After the company's bankruptcy in the
Great Depression, control of the company fell into the hands of
Robert Ralph Young and
Allan Price Kirby. Young used the company as a vehicle for his vendetta against the
J.P. Morgan banking interests, who had financed the Van Sweringens and managed to defeat them and the
Vanderbilt interests in a 1954
proxy fight for the
New York Central Railroad. The failing New York Central was in worse shape than Young had bargained for and he committed suicide shortly after being forced to suspend the dividend in January 1958. After Young's death, his role in NYC management was assumed by his protégé
Alfred E. Perlman. Although much had been accomplished to streamline NYC operations, in those tough economic times, mergers with other railroads were seen as the only possible road to financial stability. The most likely suitor became the NYC's former arch-rival
Pennsylvania Railroad. During the early 1960s, New York Central negotiated a merger with the Pennsylvania Railroad (PRR), which was led by
Stuart T. Saunders after 1963. Saunders had most recently led the
Norfolk and Western Railway through a successful expansion through acquisition and mergers including the
Virginian Railway,
Nickel Plate Road and
Wabash Railway. There was great hope that success would result from the NYC-PRR combination.

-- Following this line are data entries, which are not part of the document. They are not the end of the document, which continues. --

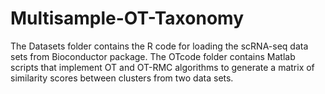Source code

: # Multisample-OT-Taxonomy
The Datasets folder contains the R code for loading the scRNA-seq data sets from Bioconductor package.
The OTcode folder contains Matlab scripts that implement OT and OT-RMC algorithms to generate a matrix of similarity scores between clusters from two data sets.
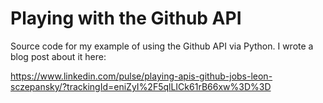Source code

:# Playing with the Github API

Source code for my example of using the Github API via Python. I wrote a blog post about it here:

https://www.linkedin.com/pulse/playing-apis-github-jobs-leon-sczepansky/?trackingId=eniZyI%2F5qlLICk61rB66xw%3D%3D
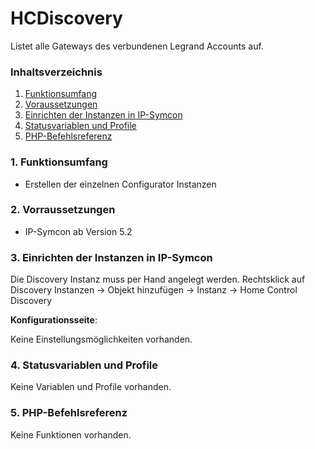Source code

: # HCDiscovery
Listet alle Gateways des verbundenen Legrand Accounts auf.

### Inhaltsverzeichnis

1. [Funktionsumfang](#1-funktionsumfang)
2. [Voraussetzungen](#2-voraussetzungen)
3. [Einrichten der Instanzen in IP-Symcon](#4-einrichten-der-instanzen-in-ip-symcon)
4. [Statusvariablen und Profile](#5-statusvariablen-und-profile)
5. [PHP-Befehlsreferenz](#7-php-befehlsreferenz)

### 1. Funktionsumfang

* Erstellen der einzelnen Configurator Instanzen

### 2. Vorraussetzungen

- IP-Symcon ab Version 5.2

### 3. Einrichten der Instanzen in IP-Symcon

Die Discovery Instanz muss per Hand angelegt werden.
Rechtsklick auf Discovery Instanzen -> Objekt hinzufügen -> Instanz -> Home Control Discovery

__Konfigurationsseite__:

Keine Einstellungsmöglichkeiten vorhanden.

### 4. Statusvariablen und Profile

Keine Variablen und Profile vorhanden.

### 5. PHP-Befehlsreferenz

Keine Funktionen vorhanden.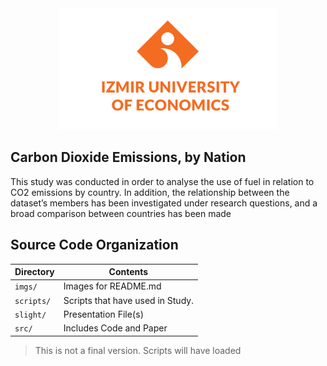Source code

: <a name="logo"/>
<div align="center">
<a href=https://github.com/AlicanAKCA/co2-emissions-by-nation" target="_blank">
<img src="img/logo.png" alt="Varipy Logo" width="350" height="194"></img>
</a>
</div>

## Carbon Dioxide Emissions, by Nation
This study was conducted in order to analyse the use of fuel in relation to CO2 emissions by country. In addition, the relationship between the dataset’s members has been investigated under research questions, and a broad comparison between countries has been made

## Source Code Organization

| Directory         | Contents                                                           |
| -                 | -                                                                  |
| `imgs/`           | Images for README.md |
| `scripts/`         | Scripts that have used in Study. |
| `slight/`            | Presentation File(s) |
| `src/`            | Includes Code and Paper  |

> This is not a final version. Scripts will have loaded
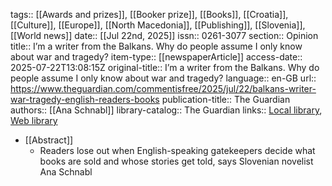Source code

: tags:: [[Awards and prizes]], [[Booker prize]], [[Books]], [[Croatia]], [[Culture]], [[Europe]], [[North Macedonia]], [[Publishing]], [[Slovenia]], [[World news]]
date:: [[Jul 22nd, 2025]]
issn:: 0261-3077
section:: Opinion
title:: I’m a writer from the Balkans. Why do people assume I only know about war and tragedy?
item-type:: [[newspaperArticle]]
access-date:: 2025-07-22T13:08:15Z
original-title:: I’m a writer from the Balkans. Why do people assume I only know about war and tragedy?
language:: en-GB
url:: https://www.theguardian.com/commentisfree/2025/jul/22/balkans-writer-war-tragedy-english-readers-books
publication-title:: The Guardian
authors:: [[Ana Schnabl]]
library-catalog:: The Guardian
links:: [Local library](zotero://select/library/items/IL2FC9LJ), [Web library](https://www.zotero.org/users/46463/items/IL2FC9LJ)

- [[Abstract]]
	- Readers lose out when English-speaking gatekeepers decide what books are sold and whose stories get told, says Slovenian novelist Ana Schnabl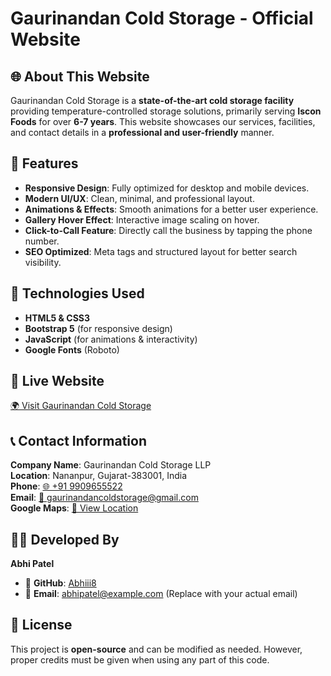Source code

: # Gaurinandan Cold Storage - Official Website  

## 🌐 About This Website  
Gaurinandan Cold Storage is a **state-of-the-art cold storage facility** providing temperature-controlled storage solutions, primarily serving **Iscon Foods** for over **6-7 years**. This website showcases our services, facilities, and contact details in a **professional and user-friendly** manner.  

## 🚀 Features  
- **Responsive Design**: Fully optimized for desktop and mobile devices.  
- **Modern UI/UX**: Clean, minimal, and professional layout.  
- **Animations & Effects**: Smooth animations for a better user experience.  
- **Gallery Hover Effect**: Interactive image scaling on hover.  
- **Click-to-Call Feature**: Directly call the business by tapping the phone number.  
- **SEO Optimized**: Meta tags and structured layout for better search visibility.  

## 💂 Technologies Used  
- **HTML5 & CSS3**  
- **Bootstrap 5** (for responsive design)  
- **JavaScript** (for animations & interactivity)  
- **Google Fonts** (Roboto)  

## 🔗 Live Website  
[🌍 Visit Gaurinandan Cold Storage](https://gaurinandancoldstorage.netlify.app)  

## 📞 Contact Information  
**Company Name**: Gaurinandan Cold Storage LLP  
**Location**: Nananpur, Gujarat-383001, India  
**Phone**: [🌐 +91 9909655522](tel:+919909655522)  
**Email**: [📧 gaurinandancoldstorage@gmail.com](mailto:gaurinandancoldstorage@gmail.com)  
**Google Maps**: [📍 View Location](https://maps.app.goo.gl/z63f5kEdQMZrD2ka9)  

## 👨‍💻 Developed By  
**Abhi Patel**  
- 🌟 **GitHub**: [Abhiii8](https://github.com/Abhiii8)  
- 📧 **Email**: [abhipatel@example.com](mailto:abhipatel@example.com) (Replace with your actual email)  

## 🐜 License  
This project is **open-source** and can be modified as needed. However, proper credits must be given when using any part of this code.  
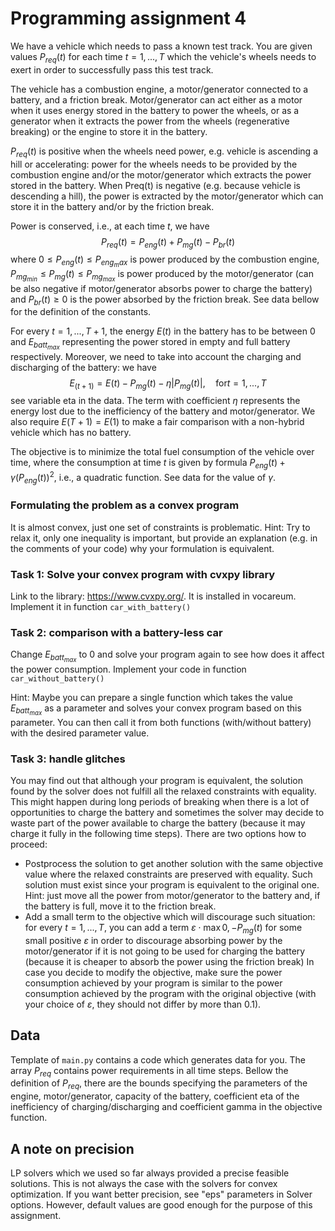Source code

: # Programming assignment 4

We have a vehicle which needs to pass a known test track. You are given values $P_{req}(t)$ for each time $t=1,...,T$ which the vehicle's wheels needs to exert in order to successfully pass this test track.

The vehicle has a combustion engine, a motor/generator connected to a battery, and a friction break. Motor/generator can act either as a motor when it uses energy stored in the battery to power the wheels, or as a generator when it extracts the power from the wheels (regenerative breaking) or the engine to store it in the battery.

$P_{req}(t)$ is positive when the wheels need power, e.g. vehicle is ascending a hill or accelerating: power for the wheels needs to be provided by the combustion engine and/or the motor/generator which extracts the power stored in the battery. When Preq(t) is negative (e.g. because vehicle is descending a hill), the power is extracted by the motor/generator which can store it in the battery and/or by the friction break.

Power is conserved, i.e., at each time $t$, we have
$$P_{req}(t) = P_{eng}(t) + P_{mg}(t) - P_{br}(t)$$
where $0\le P_{eng}(t)\le P_{eng_max}$ is power produced by the combustion engine, $P_{mg_{min}} \le P_{mg}(t) \le P_{mg_{max}}$ is power produced by the motor/generator (can be also negative if motor/generator absorbs power to charge the battery) and $P_{br}(t)\ge0$ is the power absorbed by the friction break. See data bellow for the definition of the constants.

For every $t=1,...,T+1$, the energy $E(t)$ in the battery has to be between 0 and $E_{batt_{max}}$ representing the power stored in empty and full battery respectively. Moreover, we need to take into account the charging and discharging of the battery: we have
$$E_{(t+1)} = E(t) - P_{mg}(t) - \eta|P_{mg}(t)|, \quad\text{for} t=1,...,T$$
see variable eta in the data. The term with coefficient $\eta$ represents the energy lost due to the inefficiency of the battery and motor/generator. We also require $E(T+1)=E(1)$ to make a fair comparison with a non-hybrid vehicle which has no battery.

The objective is to minimize the total fuel consumption of the vehicle over time, where the consumption at time $t$ is given by formula $P_{eng}(t) + \gamma(P_{eng}(t))^2$, i.e., a quadratic function. See data for the value of $\gamma$.

### Formulating the problem as a convex program

It is almost convex, just one set of constraints is problematic. Hint: Try to relax it, only one inequality is important, but provide an explanation (e.g. in the comments of your code) why your formulation is equivalent.

### Task 1: Solve your convex program with cvxpy library

Link to the library: https://www.cvxpy.org/. It is installed in vocareum. Implement it in function `car_with_battery()`

### Task 2: comparison with a battery-less car

Change $E_{batt_{max}}$ to 0 and solve your program again to see how does it affect the power consumption. Implement your code in function `car_without_battery()`

Hint: Maybe you can prepare a single function which takes the value $E_{batt_{max}}$ as a parameter and solves your convex program based on this parameter. You can then call it from both functions (with/without battery) with the desired parameter value.

### Task 3: handle glitches

You may find out that although your program is equivalent, the solution found by the solver does not fulfill all the relaxed constraints with equality. This might happen during long periods of breaking when there is a lot of opportunities to charge the battery and sometimes the solver may decide to waste part of the power available to charge the battery (because it may charge it fully in the following time steps). There are two options how to proceed:

- Postprocess the solution to get another solution with the same objective value where the relaxed constraints are preserved with equality. Such solution must exist since your program is equivalent to the original one. Hint: just move all the power from motor/generator to the battery and, if the battery is full, move it to the friction break.
- Add a small term to the objective which will discourage such situation: for every $t=1,...,T$, you can add a term $\varepsilon\cdot\max{0, -P_{mg}(t)}$ for some small positive $\varepsilon$ in order to discourage absorbing power by the motor/generator if it is not going to be used for charging the battery (because it is cheaper to absorb the power using the friction break)
 In case you decide to modify the objective, make sure the power consumption achieved by your program is similar to the power consumption achieved by the program with the original objective (with your choice of $\varepsilon$, they should not differ by more than 0.1).
## Data

Template of `main.py` contains a code which generates data for you. The array $P_{req}$ contains power requirements in all time steps. Bellow the definition of $P_{req}$, there are the bounds specifying the parameters of the engine, motor/generator, capacity of the battery, coefficient eta of the inefficiency of charging/discharging and coefficient gamma in the objective function.

## A note on precision

LP solvers which we used so far always provided a precise feasible solutions. This is not always the case with the solvers for convex optimization. If you want better precision, see "eps" parameters in Solver options. However, default values are good enough for the purpose of this assignment.
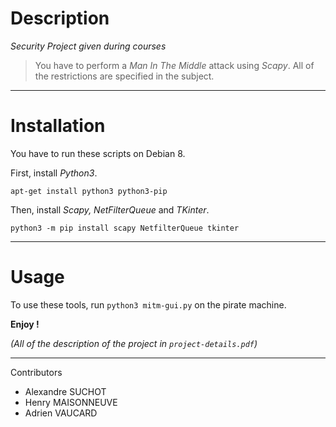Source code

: # Description

_Security Project given during courses_

>You have to perform a _Man In The Middle_ attack using _Scapy_.
>All of the restrictions are specified in the subject.

***********

# Installation

You have to run these scripts on Debian 8.

First, install _Python3_.

`apt-get install python3 python3-pip`

Then, install _Scapy, NetFilterQueue_ and _TKinter_.

`python3 -m pip install scapy NetfilterQueue tkinter`

*************

# Usage

To use these tools, run `python3 mitm-gui.py` on the pirate machine.

**Enjoy !**

_(All of the description of the project in `project-details.pdf`)_


************

Contributors
  * Alexandre SUCHOT
  * Henry MAISONNEUVE
  * Adrien VAUCARD

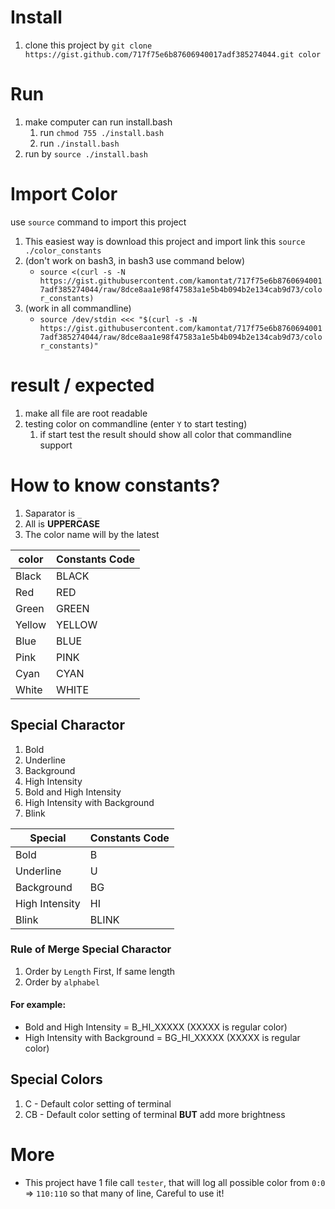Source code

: # Install
1. clone this project by `git clone https://gist.github.com/717f75e6b87606940017adf385274044.git color`

# Run
1. make computer can run install.bash
    1. run `chmod 755 ./install.bash`
    2. run `./install.bash`
2. run by `source ./install.bash`

# Import Color
use `source` command to import this project
1. This easiest way is download this project and import link this `source ./color_constants`
2. (don't work on bash3, in bash3 use command below) 
    - `source <(curl -s -N https://gist.githubusercontent.com/kamontat/717f75e6b87606940017adf385274044/raw/8dce8aa1e98f47583a1e5b4b094b2e134cab9d73/color_constants)`
3. (work in all commandline) 
    - `source /dev/stdin <<< "$(curl -s -N https://gist.githubusercontent.com/kamontat/717f75e6b87606940017adf385274044/raw/8dce8aa1e98f47583a1e5b4b094b2e134cab9d73/color_constants)"`

# result / expected
1. make all file are root readable
2. testing color on commandline (enter `Y` to start testing)
    1. if start test the result should show all color that commandline support
    
# How to know constants?
1. Saparator is `_`
2. All is **UPPERCASE**
3. The color name will by the latest

|color |Constants Code|
|------|--------------|
|Black |BLACK         |
|Red   |RED           |
|Green |GREEN         |
|Yellow|YELLOW        |
|Blue  |BLUE          |
|Pink  |PINK          |
|Cyan  |CYAN          |
|White |WHITE         |

## Special Charactor
1. Bold
2. Underline
3. Background
4. High Intensity
5. Bold and High Intensity
6. High Intensity with Background
7. Blink

|Special       |Constants Code|
|--------------|--------------|
|Bold          |B             |
|Underline     |U             |
|Background    |BG            |
|High Intensity|HI            |
|Blink         |BLINK         |

### Rule of Merge Special Charactor
1. Order by `Length` First, If same length
2. Order by `alphabel`
#### For example:
- Bold and High Intensity = B_HI_XXXXX (XXXXX is regular color)
- High Intensity with Background = BG_HI_XXXXX (XXXXX is regular color)

## Special Colors
1. C - Default color setting of terminal
2. CB - Default color setting of terminal **BUT** add more brightness

# More
- This project have 1 file call `tester`, that will log all possible color from `0:0` => `110:110` so that many of line, Careful to use it!
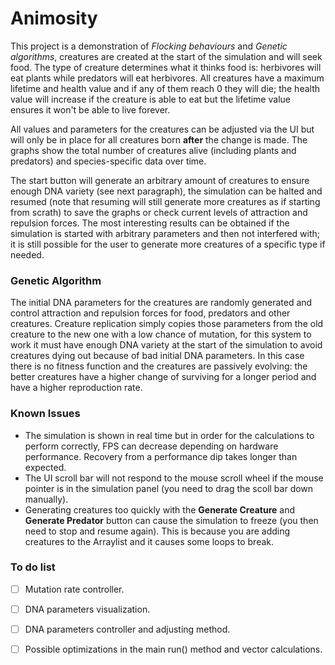# Animosity 

This project is a demonstration of _Flocking behaviours_ and _Genetic algorithms_, creatures are created at the start of the simulation and will seek food. The type of creature determines what it thinks food is: herbivores will eat plants while predators will eat herbivores. All creatures have a maximum lifetime and health value and if any of them reach 0 they will die; the health value will increase if the creature is able to eat but the lifetime value ensures it won't be able to live forever.

All values and parameters for the creatures can be adjusted via the UI but will only be in place for all creatures born __after__ the change is made. The graphs show the total number of creatures alive (including plants and predators) and species-specific data over time.

The start button will generate an arbitrary amount of creatures to ensure enough DNA variety (see next paragraph), the simulation can be halted and resumed (note that resuming will still generate more creatures as if starting from scrath) to save the graphs or check current levels of attraction and repulsion forces. The most interesting results can be obtained if the simulation is started with arbitrary parameters and then not interfered with; it is still possible for the user to generate more creatures of a specific type if needed.

### Genetic Algorithm

The initial DNA parameters for the creatures are randomly generated and control attraction and repulsion forces for food, predators and other creatures. Creature replication simply copies those parameters from the old creature to the new one with a low chance of mutation, for this system to work it must have enough DNA variety at the start of the simulation to avoid creatures dying out because of bad initial DNA parameters. In this case there is no fitness function and the creatures are passively evolving: the better creatures have a higher change of surviving for a longer period and have a higher reproduction rate. 

### Known Issues

- The simulation is shown in real time but in order for the calculations to perform correctly, FPS can decrease depending on hardware performance. Recovery from a performance dip takes longer than expected.
- The UI scroll bar will not respond to the mouse scroll wheel if the mouse pointer is in the simulation panel (you need to drag the scoll bar down manually).
- Generating creatures too quickly with the __Generate Creature__ and __Generate Predator__ button can cause the simulation to freeze (you then need to stop and resume again). This is because you are adding creatures to the Arraylist and it causes some loops to break.

### To do list

- [ ] Mutation rate controller.
- [ ] DNA parameters visualization.
- [ ] DNA parameters controller and adjusting method.
- [ ] Possible optimizations in the main run() method and vector calculations.

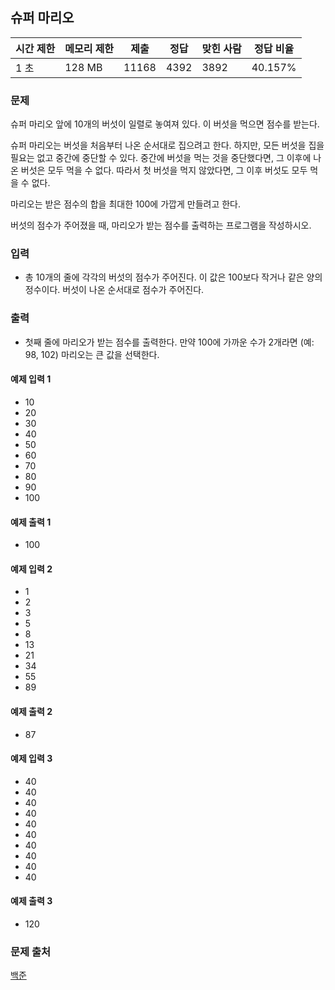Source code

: ## 슈퍼 마리오
 
|시간 제한|	메모리 제한|	제출|	정답|	맞힌 사람|	정답 비율|
|---|---|---|---|---|---|
|1 초|	128 MB|	11168|	4392|	3892|	40.157%|

### 문제
슈퍼 마리오 앞에 10개의 버섯이 일렬로 놓여져 있다. 이 버섯을 먹으면 점수를 받는다.

슈퍼 마리오는 버섯을 처음부터 나온 순서대로 집으려고 한다. 하지만, 모든 버섯을 집을 필요는 없고 중간에 중단할 수 있다. 중간에 버섯을 먹는 것을 중단했다면, 그 이후에 나온 버섯은 모두 먹을 수 없다. 
따라서 첫 버섯을 먹지 않았다면, 그 이후 버섯도 모두 먹을 수 없다.

마리오는 받은 점수의 합을 최대한 100에 가깝게 만들려고 한다.

버섯의 점수가 주어졌을 때, 마리오가 받는 점수를 출력하는 프로그램을 작성하시오.

### 입력
- 총 10개의 줄에 각각의 버섯의 점수가 주어진다. 이 값은 100보다 작거나 같은 양의 정수이다. 버섯이 나온 순서대로 점수가 주어진다.

### 출력
- 첫째 줄에 마리오가 받는 점수를 출력한다. 만약 100에 가까운 수가 2개라면 (예: 98, 102) 마리오는 큰 값을 선택한다.

#### 예제 입력 1 
- 10
- 20
- 30
- 40
- 50
- 60
- 70
- 80
- 90
- 100
#### 예제 출력 1 
- 100
#### 예제 입력 2 
- 1
- 2
- 3
- 5
- 8
- 13
- 21
- 34
- 55
- 89
#### 예제 출력 2 
- 87
#### 예제 입력 3 
- 40
- 40
- 40
- 40
- 40
- 40
- 40
- 40
- 40
- 40
#### 예제 출력 3 
- 120

### 문제 출처
[백준](https://www.acmicpc.net/problem/2851)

Penn Central Transportation Company was formed by the merger on February 1, 1968. However, the underlying financial weakness of both former railroads, combined with the fact that the
ICCforced the chronically weak
New Haven Railroad into the system, doomed the Penn Central and bankruptcy was declared shortly a little over 2 years later, on June 21, 1970. Many of the Penn Central railroad assets ended up in
Conrail, formed in 1976. The bankruptcy of the
Penn Central railroad mostly ended Alleghany's involvement in the railroad business.
Now Alleghany Corporation focuses on the insurance business (property, casualty, surety and fidelity insurance). Until his death in February 2011, Allan Kirby's son, Fred M. Kirby 2nd, was the chairman of the board and a sometime member of the
Forbes 400 list of richest Americans.